[Opening THE RECORDS section]

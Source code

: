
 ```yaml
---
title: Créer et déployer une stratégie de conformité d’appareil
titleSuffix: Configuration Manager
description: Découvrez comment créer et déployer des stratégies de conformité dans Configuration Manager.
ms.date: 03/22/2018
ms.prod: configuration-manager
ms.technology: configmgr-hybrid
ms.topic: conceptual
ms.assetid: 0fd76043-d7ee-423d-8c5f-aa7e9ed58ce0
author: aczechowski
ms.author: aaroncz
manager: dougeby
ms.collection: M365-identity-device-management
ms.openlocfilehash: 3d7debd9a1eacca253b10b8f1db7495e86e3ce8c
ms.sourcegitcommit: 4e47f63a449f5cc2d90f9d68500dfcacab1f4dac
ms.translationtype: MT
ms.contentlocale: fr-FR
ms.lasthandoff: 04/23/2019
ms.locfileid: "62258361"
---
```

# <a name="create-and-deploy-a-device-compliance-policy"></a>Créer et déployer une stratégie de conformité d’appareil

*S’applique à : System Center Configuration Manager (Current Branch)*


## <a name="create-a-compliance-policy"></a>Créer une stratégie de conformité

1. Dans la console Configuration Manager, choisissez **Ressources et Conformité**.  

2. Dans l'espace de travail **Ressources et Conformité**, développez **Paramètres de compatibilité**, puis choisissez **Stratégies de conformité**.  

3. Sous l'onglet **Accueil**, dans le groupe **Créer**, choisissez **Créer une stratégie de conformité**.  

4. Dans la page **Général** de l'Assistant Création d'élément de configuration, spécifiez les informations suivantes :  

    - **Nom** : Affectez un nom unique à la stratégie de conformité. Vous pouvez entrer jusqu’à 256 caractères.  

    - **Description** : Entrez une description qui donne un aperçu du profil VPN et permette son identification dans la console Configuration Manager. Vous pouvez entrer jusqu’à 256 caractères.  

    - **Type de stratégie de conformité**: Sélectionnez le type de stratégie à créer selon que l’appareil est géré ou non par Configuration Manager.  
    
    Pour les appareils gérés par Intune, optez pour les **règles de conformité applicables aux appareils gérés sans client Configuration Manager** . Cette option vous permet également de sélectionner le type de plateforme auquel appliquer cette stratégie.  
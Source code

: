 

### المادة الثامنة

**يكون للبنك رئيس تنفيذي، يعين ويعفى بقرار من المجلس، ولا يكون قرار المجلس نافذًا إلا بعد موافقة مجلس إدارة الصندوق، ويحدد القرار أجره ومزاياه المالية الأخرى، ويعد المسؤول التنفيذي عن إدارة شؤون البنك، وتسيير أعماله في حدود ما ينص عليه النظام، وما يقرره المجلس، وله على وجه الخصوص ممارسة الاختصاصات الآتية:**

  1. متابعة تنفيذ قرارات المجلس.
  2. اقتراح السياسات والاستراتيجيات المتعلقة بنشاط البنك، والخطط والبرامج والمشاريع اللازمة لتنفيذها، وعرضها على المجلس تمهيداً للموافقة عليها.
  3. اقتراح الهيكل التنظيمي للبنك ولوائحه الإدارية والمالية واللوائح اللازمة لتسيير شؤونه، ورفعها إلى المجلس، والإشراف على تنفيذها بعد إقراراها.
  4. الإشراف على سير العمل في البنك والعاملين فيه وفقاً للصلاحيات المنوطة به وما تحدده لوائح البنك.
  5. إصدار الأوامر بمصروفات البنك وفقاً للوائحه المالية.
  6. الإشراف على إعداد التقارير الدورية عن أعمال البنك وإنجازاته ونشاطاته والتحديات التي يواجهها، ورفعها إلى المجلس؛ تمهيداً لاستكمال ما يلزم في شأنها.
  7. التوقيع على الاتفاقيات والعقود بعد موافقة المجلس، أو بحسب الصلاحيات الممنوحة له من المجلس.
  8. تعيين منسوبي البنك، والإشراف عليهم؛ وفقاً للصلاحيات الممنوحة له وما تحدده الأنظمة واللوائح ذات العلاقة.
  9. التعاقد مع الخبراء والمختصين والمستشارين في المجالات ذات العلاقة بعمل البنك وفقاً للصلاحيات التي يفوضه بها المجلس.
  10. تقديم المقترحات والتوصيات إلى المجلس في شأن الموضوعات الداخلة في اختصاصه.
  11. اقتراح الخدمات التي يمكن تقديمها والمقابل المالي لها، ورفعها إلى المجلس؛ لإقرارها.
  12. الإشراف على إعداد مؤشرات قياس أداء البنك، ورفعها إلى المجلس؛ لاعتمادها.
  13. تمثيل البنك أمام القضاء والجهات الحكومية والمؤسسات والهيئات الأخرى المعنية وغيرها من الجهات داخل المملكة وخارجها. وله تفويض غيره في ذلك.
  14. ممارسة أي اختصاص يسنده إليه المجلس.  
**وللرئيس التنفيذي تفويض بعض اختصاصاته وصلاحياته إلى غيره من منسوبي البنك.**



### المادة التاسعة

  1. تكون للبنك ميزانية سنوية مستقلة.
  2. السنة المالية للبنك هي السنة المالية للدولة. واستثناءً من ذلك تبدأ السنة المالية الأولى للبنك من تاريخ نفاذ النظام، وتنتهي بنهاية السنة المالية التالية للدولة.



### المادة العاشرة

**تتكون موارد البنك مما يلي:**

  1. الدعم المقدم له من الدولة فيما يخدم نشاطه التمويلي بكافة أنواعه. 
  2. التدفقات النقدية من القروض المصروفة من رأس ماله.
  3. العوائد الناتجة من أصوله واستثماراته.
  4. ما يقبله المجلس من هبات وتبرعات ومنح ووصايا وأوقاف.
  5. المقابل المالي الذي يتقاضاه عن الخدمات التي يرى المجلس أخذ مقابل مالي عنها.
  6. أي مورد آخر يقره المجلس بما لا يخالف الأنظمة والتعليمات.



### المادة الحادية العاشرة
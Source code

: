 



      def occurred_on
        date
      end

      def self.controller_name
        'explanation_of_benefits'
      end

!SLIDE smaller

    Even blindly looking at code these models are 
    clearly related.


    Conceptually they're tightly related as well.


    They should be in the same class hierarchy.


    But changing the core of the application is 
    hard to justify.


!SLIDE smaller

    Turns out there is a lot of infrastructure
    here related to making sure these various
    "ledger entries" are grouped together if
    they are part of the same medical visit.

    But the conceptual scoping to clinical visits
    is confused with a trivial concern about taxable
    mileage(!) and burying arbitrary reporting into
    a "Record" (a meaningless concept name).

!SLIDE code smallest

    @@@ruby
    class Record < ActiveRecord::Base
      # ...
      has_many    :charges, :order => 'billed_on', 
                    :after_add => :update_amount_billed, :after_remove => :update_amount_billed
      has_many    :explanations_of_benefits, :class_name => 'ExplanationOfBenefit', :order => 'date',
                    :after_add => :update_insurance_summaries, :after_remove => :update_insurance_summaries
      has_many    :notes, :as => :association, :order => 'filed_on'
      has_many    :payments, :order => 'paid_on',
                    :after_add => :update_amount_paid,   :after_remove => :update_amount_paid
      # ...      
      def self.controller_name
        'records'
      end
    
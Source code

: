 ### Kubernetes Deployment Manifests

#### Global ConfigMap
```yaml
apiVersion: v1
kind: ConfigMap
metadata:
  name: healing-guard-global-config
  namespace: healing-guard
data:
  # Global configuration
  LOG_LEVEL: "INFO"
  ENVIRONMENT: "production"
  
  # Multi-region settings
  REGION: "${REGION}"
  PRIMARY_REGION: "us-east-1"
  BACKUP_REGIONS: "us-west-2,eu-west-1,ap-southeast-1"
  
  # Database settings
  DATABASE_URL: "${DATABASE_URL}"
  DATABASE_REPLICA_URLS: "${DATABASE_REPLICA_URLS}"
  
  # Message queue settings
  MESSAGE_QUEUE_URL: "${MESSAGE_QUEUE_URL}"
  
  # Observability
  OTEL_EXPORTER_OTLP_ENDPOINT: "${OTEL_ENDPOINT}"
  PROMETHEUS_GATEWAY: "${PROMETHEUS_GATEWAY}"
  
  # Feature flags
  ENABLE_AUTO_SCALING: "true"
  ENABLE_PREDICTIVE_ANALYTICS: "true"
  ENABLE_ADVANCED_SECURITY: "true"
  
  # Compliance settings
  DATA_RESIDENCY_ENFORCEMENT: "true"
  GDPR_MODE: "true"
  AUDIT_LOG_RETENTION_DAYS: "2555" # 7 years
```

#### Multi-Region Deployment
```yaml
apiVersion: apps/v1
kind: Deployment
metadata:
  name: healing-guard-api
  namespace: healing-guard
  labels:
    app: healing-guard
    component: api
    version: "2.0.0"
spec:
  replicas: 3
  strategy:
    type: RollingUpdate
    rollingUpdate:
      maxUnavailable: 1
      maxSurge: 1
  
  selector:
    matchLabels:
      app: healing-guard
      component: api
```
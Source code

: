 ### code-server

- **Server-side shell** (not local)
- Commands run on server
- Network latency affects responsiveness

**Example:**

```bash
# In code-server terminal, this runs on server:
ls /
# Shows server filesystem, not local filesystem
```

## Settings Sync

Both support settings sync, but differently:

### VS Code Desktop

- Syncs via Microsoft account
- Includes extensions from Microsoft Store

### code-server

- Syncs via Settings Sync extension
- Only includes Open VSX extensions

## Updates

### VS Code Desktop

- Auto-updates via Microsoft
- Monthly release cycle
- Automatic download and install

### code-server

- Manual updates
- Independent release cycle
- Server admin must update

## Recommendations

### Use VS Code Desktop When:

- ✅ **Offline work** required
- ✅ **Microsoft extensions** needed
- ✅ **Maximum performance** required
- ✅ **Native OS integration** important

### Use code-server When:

[Closing THE RECORDS section]

If a line falls between the first line of the entries and the line containing "- **Nom** : Affectez", or is one of those two, restate it word for word; leave all other lines out.

**WRITTEN SOLUTION:**
Source code

:
 ```yaml
---
title: Créer et déployer une stratégie de conformité d’appareil
titleSuffix: Configuration Manager
description: Découvrez comment créer et déployer des stratégies de conformité dans Configuration Manager.
ms.date: 03/22/2018
ms.prod: configuration-manager
ms.technology: configmgr-hybrid
ms.topic: conceptual
ms.assetid: 0fd76043-d7ee-423d-8c5f-aa7e9ed58ce0
author: aczechowski
ms.author: aaroncz
manager: dougeby
ms.collection: M365-identity-device-management
ms.openlocfilehash: 3d7debd9a1eacca253b10b8f1db7495e86e3ce8c
ms.sourcegitcommit: 4e47f63a449f5cc2d90f9d68500dfcacab1f4dac
ms.translationtype: MT
ms.contentlocale: fr-FR
ms.lasthandoff: 04/23/2019
ms.locfileid: "62258361"
---
```

# <a name="create-and-deploy-a-device-compliance-policy"></a>Créer et déployer une stratégie de conformité d’appareil

*S’applique à : System Center Configuration Manager (Current Branch)*


## <a name="create-a-compliance-policy"></a>Créer une stratégie de conformité

1. Dans la console Configuration Manager, choisissez **Ressources et Conformité**.  

2. Dans l'espace de travail **Ressources et Conformité**, développez **Paramètres de compatibilité**, puis choisissez **Stratégies de conformité**.  

3. Sous l'onglet **Accueil**, dans le groupe **Créer**, choisissez **Créer une stratégie de conformité**.  

4. Dans la page **Général** de l'Assistant Création d'élément de configuration, spécifiez les informations suivantes :  

    - **Nom** : Affectez un nom unique à la stratégie de conformité. Vous pouvez entrer jusqu’à 256 caractères.  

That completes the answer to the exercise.